For a comprehensive list of available layer types and their specific methods and properties, consult the official [TensorRT Layer API documentation](https://docs.nvidia.com/deeplearning/tensorrt/latest/_static/python-api/infer/Graph/Layers.html).

In [None]:
TRT_LOGGER = trt.Logger(trt.Logger.INFO)

def add_lstm_unit(network: trt.INetworkDefinition,
                  input_x: trt.ITensor,      # Shape: [batch_size, input_size]
                  prev_h: trt.ITensor,       # Shape: [batch_size, hidden_size]
                  prev_c: trt.ITensor,       # Shape: [batch_size, hidden_size]
                  W: np.ndarray,            # Shape: [input_size, 4 * hidden_size]
                  U: np.ndarray,            # Shape: [hidden_size, 4 * hidden_size]
                  bias: np.ndarray,         # Shape: [4 * hidden_size]
                  hidden_size: int,
                  input_size: int
                  ) -> Tuple[trt.ITensor, trt.ITensor]:
    """
    Adds the computations for a single LSTM time step.
    Assumes input tensors have a leading batch dimension.
    """
    batch_size = input_x.shape[0] # Get batch size from input

    # Create constant layers for weights and biases
    W_layer = network.add_constant(W.shape, trt.Weights(W))
    W_layer.get_output(0).name = "W_const"
    U_layer = network.add_constant(U.shape, U)
    U_layer.get_output(0).name = "U_const"
    # Reshape bias for broadcasting: [4*hidden] -> [1, 4*hidden]
    bias_reshaped_np = np.expand_dims(bias.copy(), axis=0)
    bias_layer = network.add_constant(bias_reshaped_np.shape, bias_reshaped_np)
    bias_layer.get_output(0).name = "Bias_const"


    # Linear transformations: Wx = input_x * W ; Uh = prev_h * U
    # Wx = [batch, input] * [input, 4*hidden] = [batch, 4*hidden]
    mm_wx = network.add_matrix_multiply(input_x, trt.MatrixOperation.NONE,
                                        W_layer.get_output(0), trt.MatrixOperation.NONE)
    mm_wx.get_output(0).name = "Wx"

    # Uh = [batch, hidden] * [hidden, 4*hidden] = [batch, 4*hidden]
    mm_uh = network.add_matrix_multiply(prev_h, trt.MatrixOperation.NONE,
                                        U_layer.get_output(0), trt.MatrixOperation.NONE)
    mm_uh.get_output(0).name = "Uh"


    # Combined gates = Wx + Uh + Bias
    gates_wx_uh = network.add_elementwise(mm_wx.get_output(0), mm_uh.get_output(0),
                                         trt.ElementWiseOperation.SUM)
    gates_wx_uh.get_output(0).name = "Wx_plus_Uh"

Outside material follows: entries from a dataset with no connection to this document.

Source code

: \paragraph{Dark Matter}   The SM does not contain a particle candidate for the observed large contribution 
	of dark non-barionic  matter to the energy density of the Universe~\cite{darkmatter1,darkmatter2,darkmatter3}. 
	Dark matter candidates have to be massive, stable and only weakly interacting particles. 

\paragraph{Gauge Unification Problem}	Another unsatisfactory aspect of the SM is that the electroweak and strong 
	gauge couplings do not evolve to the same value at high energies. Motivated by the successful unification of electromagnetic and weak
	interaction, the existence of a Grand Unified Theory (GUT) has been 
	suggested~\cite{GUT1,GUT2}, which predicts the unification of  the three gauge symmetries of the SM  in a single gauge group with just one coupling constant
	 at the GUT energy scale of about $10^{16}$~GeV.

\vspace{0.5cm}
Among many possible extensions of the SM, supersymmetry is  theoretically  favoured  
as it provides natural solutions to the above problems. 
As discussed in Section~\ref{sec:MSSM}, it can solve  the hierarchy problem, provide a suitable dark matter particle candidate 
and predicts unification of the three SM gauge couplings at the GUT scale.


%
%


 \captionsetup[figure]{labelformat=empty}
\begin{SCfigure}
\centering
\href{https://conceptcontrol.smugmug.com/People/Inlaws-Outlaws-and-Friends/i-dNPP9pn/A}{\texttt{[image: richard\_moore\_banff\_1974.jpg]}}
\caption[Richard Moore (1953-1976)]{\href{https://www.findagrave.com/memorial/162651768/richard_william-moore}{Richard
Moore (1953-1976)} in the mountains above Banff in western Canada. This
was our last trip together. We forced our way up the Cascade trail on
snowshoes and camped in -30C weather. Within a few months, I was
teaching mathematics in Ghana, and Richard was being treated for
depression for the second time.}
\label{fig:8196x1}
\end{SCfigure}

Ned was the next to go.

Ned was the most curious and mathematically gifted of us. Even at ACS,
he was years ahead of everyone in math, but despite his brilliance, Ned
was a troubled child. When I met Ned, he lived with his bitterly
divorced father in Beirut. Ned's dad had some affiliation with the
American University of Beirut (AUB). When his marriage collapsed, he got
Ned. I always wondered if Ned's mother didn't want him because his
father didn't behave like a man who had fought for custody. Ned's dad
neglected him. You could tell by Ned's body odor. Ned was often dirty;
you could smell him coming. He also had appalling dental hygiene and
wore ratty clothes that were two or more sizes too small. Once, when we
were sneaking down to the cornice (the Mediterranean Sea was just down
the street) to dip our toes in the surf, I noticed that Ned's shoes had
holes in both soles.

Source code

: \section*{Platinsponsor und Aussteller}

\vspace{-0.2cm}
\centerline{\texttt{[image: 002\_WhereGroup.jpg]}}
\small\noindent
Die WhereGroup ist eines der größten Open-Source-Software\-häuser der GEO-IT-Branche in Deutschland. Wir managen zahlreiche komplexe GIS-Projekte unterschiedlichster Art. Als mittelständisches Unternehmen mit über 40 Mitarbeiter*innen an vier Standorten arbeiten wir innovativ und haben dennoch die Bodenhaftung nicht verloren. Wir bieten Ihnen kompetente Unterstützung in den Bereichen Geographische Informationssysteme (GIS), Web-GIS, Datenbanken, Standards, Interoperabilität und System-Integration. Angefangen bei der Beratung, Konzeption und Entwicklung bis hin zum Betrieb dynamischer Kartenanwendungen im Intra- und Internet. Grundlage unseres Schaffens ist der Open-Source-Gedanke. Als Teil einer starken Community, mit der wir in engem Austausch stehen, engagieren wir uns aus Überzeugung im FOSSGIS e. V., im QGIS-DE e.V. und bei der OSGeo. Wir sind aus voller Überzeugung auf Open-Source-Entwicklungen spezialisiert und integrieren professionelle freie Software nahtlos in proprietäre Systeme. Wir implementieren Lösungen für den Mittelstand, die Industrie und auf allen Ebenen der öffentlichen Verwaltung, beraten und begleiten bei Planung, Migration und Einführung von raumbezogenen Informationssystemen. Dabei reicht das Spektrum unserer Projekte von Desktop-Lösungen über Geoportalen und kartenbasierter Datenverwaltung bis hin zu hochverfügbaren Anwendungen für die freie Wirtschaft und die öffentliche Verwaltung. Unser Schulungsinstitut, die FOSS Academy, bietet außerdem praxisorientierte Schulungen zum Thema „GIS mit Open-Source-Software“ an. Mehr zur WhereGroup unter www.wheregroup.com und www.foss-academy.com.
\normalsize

    gates = network.add_elementwise(gates_wx_uh.get_output(0), bias_layer.get_output(0),
                                    trt.ElementWiseOperation.SUM)

    gates_output = gates.get_output(0) # Shape [batch, 4*hidden]
    gates_output.name = "Gates_Combined"

    # Split the combined gates tensor [batch, 4*hidden] -> four [batch, hidden] gate tensors (Input, Forget, Candidate, Output)
    def add_gate_slice(index):
        gate_slice_layer = network.add_slice(input=gates_output,
                                       start=(0, index * hidden_size), # Start [batch_idx=0, col_idx]
                                       shape=(batch_size, hidden_size), # Slice shape
                                       stride=(1, 1))                   # Stride
        return gate_slice_layer.get_output(0)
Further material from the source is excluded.